今週の市場サマリー

<猛毒は蜜の香り>
新聞には、新聞社に不都合な記事は掲載されない。それにしても、最近の割引率は異常ではなかろうか?

2012/6/2より、規模を縮小してお送りしています。
2015/11/10より、土曜日のみ定期、その他は不定期に政治ネタをお届けします。

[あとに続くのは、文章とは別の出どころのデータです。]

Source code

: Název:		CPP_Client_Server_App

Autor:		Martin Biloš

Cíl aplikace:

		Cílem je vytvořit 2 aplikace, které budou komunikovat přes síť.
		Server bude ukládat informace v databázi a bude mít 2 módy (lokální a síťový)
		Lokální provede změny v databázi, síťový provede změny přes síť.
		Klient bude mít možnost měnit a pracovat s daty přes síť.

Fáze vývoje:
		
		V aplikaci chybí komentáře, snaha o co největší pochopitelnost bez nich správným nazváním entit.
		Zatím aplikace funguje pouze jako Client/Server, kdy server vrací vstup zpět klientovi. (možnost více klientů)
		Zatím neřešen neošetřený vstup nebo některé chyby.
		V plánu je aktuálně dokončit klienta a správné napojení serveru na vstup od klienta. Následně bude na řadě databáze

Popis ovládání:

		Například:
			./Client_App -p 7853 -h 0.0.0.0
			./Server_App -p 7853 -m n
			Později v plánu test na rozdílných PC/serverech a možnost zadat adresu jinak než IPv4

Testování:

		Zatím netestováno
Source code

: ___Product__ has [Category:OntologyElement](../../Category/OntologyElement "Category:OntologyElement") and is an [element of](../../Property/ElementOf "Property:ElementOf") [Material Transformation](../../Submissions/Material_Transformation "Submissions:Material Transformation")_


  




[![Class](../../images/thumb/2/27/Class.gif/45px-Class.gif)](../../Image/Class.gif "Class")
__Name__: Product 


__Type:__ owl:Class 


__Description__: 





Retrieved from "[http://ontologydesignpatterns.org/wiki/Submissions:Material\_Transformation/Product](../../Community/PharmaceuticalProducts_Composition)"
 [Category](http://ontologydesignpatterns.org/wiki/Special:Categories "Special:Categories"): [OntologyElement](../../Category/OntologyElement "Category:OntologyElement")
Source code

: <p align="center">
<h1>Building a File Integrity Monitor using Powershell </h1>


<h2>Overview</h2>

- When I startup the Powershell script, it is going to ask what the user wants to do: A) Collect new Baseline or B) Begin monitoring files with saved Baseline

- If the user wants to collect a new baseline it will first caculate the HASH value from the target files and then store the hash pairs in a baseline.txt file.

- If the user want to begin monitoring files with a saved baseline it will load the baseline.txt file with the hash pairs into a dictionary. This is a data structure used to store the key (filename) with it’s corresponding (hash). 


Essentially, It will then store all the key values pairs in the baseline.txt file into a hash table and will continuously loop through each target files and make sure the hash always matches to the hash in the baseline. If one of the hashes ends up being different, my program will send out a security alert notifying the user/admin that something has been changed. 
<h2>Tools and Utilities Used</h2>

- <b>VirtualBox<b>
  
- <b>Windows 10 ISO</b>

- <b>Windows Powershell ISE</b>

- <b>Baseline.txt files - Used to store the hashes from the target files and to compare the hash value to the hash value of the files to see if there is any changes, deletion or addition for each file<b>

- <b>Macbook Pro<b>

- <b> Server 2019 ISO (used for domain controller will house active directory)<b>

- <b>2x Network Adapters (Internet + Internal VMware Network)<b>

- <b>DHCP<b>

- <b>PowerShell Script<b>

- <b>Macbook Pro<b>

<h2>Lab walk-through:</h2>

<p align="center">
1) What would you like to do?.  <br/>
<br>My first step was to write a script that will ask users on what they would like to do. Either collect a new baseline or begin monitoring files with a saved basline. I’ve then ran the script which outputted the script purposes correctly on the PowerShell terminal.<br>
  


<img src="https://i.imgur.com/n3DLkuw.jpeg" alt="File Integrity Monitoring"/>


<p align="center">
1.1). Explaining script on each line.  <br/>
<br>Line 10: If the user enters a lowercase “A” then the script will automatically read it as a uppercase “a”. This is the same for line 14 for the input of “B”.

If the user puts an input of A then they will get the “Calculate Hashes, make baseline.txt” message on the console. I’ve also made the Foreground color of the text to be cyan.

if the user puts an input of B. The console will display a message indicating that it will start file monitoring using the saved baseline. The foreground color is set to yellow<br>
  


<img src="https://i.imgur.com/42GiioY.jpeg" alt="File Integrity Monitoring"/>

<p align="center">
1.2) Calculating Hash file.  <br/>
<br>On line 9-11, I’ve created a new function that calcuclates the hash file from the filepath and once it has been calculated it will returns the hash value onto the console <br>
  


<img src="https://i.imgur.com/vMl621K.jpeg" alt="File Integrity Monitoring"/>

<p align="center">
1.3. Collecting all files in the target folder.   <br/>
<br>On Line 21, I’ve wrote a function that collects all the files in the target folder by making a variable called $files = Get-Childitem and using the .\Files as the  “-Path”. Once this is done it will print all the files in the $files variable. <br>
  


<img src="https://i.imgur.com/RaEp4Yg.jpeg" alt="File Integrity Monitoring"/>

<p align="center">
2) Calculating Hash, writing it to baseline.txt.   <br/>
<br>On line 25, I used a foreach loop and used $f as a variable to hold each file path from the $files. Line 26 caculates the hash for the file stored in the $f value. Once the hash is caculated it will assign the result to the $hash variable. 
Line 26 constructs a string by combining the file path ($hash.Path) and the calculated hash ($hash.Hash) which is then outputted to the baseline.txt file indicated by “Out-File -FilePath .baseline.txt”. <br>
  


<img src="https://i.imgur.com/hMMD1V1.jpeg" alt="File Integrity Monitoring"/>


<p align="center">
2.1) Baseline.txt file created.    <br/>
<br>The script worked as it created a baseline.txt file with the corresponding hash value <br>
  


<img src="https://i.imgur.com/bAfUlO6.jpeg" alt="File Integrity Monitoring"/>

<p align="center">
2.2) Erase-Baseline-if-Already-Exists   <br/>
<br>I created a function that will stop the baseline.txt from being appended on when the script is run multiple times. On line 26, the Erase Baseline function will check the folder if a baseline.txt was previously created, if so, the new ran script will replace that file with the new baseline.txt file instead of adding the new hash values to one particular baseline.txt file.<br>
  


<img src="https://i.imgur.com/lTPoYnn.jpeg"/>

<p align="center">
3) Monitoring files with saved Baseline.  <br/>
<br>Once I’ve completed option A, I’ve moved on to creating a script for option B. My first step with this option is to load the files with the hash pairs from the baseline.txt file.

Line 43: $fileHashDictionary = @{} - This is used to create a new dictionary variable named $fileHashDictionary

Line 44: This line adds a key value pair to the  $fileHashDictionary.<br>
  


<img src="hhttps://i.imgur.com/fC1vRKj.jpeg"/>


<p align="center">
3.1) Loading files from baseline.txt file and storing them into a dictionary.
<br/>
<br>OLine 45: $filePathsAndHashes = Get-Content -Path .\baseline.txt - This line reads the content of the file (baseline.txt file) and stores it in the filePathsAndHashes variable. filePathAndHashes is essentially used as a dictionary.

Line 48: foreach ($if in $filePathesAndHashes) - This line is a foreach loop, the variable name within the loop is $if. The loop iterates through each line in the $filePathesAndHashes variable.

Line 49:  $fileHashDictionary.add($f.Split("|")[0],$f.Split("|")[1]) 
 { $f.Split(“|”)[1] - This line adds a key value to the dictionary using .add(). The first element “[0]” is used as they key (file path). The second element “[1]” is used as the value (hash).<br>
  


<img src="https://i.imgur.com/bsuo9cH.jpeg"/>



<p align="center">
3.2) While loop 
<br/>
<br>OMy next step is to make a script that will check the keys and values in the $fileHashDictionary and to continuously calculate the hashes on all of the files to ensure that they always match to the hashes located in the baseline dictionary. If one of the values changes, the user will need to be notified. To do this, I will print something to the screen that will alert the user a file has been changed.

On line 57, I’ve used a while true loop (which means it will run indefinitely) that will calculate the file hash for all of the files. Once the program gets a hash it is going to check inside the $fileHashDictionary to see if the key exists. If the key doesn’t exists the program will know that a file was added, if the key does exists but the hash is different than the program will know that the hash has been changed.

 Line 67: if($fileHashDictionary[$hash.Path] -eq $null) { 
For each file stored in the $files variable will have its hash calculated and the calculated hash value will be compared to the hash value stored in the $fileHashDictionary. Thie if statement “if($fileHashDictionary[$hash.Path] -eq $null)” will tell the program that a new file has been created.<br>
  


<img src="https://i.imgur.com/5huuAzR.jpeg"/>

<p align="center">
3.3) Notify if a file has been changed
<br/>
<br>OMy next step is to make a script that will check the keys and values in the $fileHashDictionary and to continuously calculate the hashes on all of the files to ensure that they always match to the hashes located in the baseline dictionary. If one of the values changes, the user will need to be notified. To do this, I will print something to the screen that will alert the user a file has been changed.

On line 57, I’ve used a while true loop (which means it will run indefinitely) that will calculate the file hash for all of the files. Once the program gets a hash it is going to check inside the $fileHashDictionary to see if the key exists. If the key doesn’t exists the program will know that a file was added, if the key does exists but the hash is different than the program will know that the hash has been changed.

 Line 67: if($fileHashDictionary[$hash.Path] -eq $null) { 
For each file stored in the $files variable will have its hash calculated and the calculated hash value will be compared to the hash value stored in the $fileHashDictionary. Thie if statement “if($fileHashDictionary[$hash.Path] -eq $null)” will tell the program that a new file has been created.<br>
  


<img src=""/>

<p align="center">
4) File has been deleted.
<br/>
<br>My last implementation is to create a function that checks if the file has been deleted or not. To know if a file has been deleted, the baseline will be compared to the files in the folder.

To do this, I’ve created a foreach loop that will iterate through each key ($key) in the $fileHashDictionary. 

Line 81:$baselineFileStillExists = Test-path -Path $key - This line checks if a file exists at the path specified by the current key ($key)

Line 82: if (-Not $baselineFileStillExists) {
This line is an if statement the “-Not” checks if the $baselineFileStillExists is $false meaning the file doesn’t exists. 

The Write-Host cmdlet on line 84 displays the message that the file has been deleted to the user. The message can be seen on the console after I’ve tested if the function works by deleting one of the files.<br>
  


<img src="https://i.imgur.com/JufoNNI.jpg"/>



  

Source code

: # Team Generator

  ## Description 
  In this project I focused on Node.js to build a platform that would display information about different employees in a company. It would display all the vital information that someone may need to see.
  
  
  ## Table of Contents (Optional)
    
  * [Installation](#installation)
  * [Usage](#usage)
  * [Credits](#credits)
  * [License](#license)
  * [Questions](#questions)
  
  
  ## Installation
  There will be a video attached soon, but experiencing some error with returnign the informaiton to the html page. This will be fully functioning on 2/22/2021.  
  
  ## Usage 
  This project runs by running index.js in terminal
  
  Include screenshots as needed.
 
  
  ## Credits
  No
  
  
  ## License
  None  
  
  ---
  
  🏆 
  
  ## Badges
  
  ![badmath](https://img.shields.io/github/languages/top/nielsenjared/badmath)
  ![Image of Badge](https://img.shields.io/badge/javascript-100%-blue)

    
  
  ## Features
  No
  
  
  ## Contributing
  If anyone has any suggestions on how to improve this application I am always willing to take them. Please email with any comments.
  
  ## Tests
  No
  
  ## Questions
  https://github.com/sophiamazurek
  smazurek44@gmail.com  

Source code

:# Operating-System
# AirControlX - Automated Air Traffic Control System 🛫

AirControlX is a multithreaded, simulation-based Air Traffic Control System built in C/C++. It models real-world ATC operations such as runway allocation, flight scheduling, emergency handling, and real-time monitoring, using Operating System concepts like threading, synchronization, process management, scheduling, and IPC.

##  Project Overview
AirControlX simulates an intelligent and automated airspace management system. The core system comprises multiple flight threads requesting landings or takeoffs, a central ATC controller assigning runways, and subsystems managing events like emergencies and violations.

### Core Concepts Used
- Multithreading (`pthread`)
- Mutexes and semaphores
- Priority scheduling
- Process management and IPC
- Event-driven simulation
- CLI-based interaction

2017/06/15連載を終了させていただきました。ありがとうございました。

2007/11/30(金)   

30日の社説。

毎日:政治資金法・守屋前次官
読売:中東和平・証人喚問
産経:証人喚問・北方領土
朝日:中国艦初寄港・政治資金法
日経:中東和平・政治資金法

2007/11/29(木)   

今日の社説。

毎日:守屋逮捕・中東和平
読売:守屋逮捕・テロ特措新法
産経:守屋逮捕・中東和平
朝日:守屋逮捕・額賀疑惑
日経:守屋逮捕・日越EPA

読売の冒頭から。

>  日本が「テロとの戦い」にどう取り組み、国際社会の一員としての責任をいかに果たすか。参院では、この本質的な論議を聞きたい。

なんで衆院での論議はどうでもいいのか、知りたい。
もう2週間も前とは言え、ろくな論議もなしに通ったのは衆院においてのことなのだ。
むしろあの不自然さをなんとかしたいと思うのが当然なのではないか・・・と。

2007/11/28(水)   

今日の社説。

毎日:道路中期計画・地方分権改革
読売:オウム事件・坂出三人不明事件
産経:中国軍艦の寄港・信書便参入
朝日:韓国大統領選・中東和平会議
日経:観光立国

2007/11/27(火)   豪州で政権交代

今日の社説。

毎日:郵便参入緩和・豪州政権交代
読売:韓国大統領選・農商工連携
産経:豪州政権交代・拉致問題
朝日:豪州政権交代・暴力団抗争
日経:韓国大統領選・生保の決算

全紙出揃ったわけですが、内容はいまいちな気がします。

2007/11/26(月)   オーストラリアで政権交代

今日の社説。

毎日:銀行の決算・高卒テスト
読売:感染症対策・豪州政権交代
産経:大学再生・改正入管法
朝日:希望社会
日経:豪州政権交代・WTO交渉

このテーマにはじっくり取り組んでみたいと思います。

2007/11/25(日)   水俣病問題

今日の社説。

毎日:年金記録処理・水俣病政治解決
読売:政務調査費・安保法制懇談会
産経:診療報酬改定・銀行の決算
朝日:雪崩遭難・水俣病政治解決
日経:金融危機10年・船場吉兆

毎日。

>  水俣病の原因企業であるチッソが、与党プロジェクトチーム(PT)のまとめた政治解決案を拒否した。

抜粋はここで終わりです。